The creek leading up to the falls. This creek comes out of Lake Whatcom, which is near our house.
The falls are awesome from any view. . .
Boulders at the bottom of the falls. . .
Don - at the far end of the bridge. . .
Upstream from the falls, towards the pond, are several smaller falls. . .
And pools. . .
Starting back across the bridge, more views of the falls. . .
I'm glad you came along for a tour of our wonderful city park.
Wow! What a gorgeous park and falls. I watched a special on PBS not long ago and the building of these walls and some others in the area. I was fascinated then and defintley putting this park on my list of places to visit. (Our daughter and her family live in Kirkland so we'll be visiting the falls soon I hope!)

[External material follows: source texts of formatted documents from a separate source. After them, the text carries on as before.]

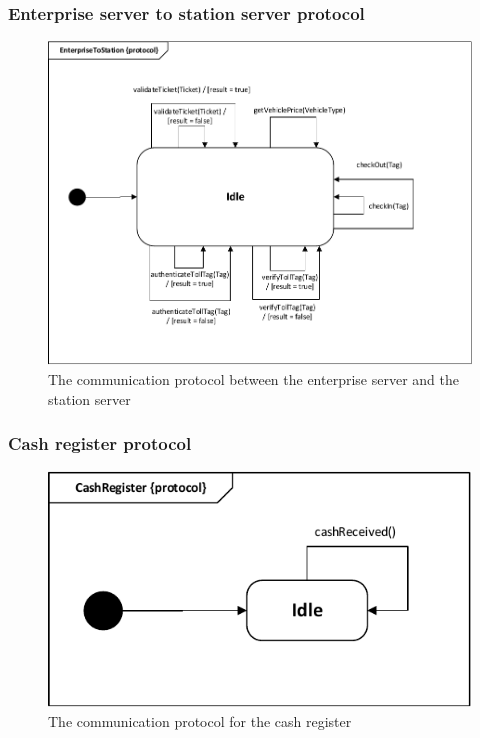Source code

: \subsubsection*{Enterprise server to station server protocol}
\begin{figure}[H]
\centering
\includegraphics[width=0.7\linewidth]{img/behaviour_state_machines/protocol_state_machines/protocol_state_machine_enterprise_server_to_station_server}
\caption{The communication protocol between the enterprise server and the station server}
\label{fig:protocol_state_machine_enterprise_server_to_station_server}
\end{figure}

\subsubsection*{Cash register protocol}
\begin{figure}[H]
\centering
\includegraphics[width=0.7\linewidth]{img/behaviour_state_machines/protocol_state_machines/protocol_state_machine_CR_TLC}
\caption{The communication protocol for the cash register}
\label{fig:protocol_state_machine_CR_TLC}
\end{figure}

Wonderful, great, I have no word.
wonderful shots...espec. the mossy wall and rocks, the waterfalls, the bridge - well, every one a gem...
That looks like a beautiful park. I love the look of moss. I grew up in Portland Oregon, we had moss everywhere. It does not grow where I live now. I do miss all of the beauty of it.
Thanks for the memories. I spent many hours at Whatcom Falls as a young girl. I have an award winning photograph that my dad took of the swans on the pond.
What a beautiful and peaceful place to go! I just love that stone bridge with all the pretty arches and beautiful moss. How nice that you have this beautiful place right in the middle of town. I can see myself having a lovely picnic here in the summer time. So nice that it is only a mile from your home! xx
Wonderful shots. A late visit from OYGIF.
Sweet and Juicy Cantaloupe
A lovely set of pictures (with greenery and water all over)
I wonder why they kept that sharp turn in the path way.
Your park is beautiful...it reminds me alot of our carriage trails in Acadia National Park which were also a part of the WPA.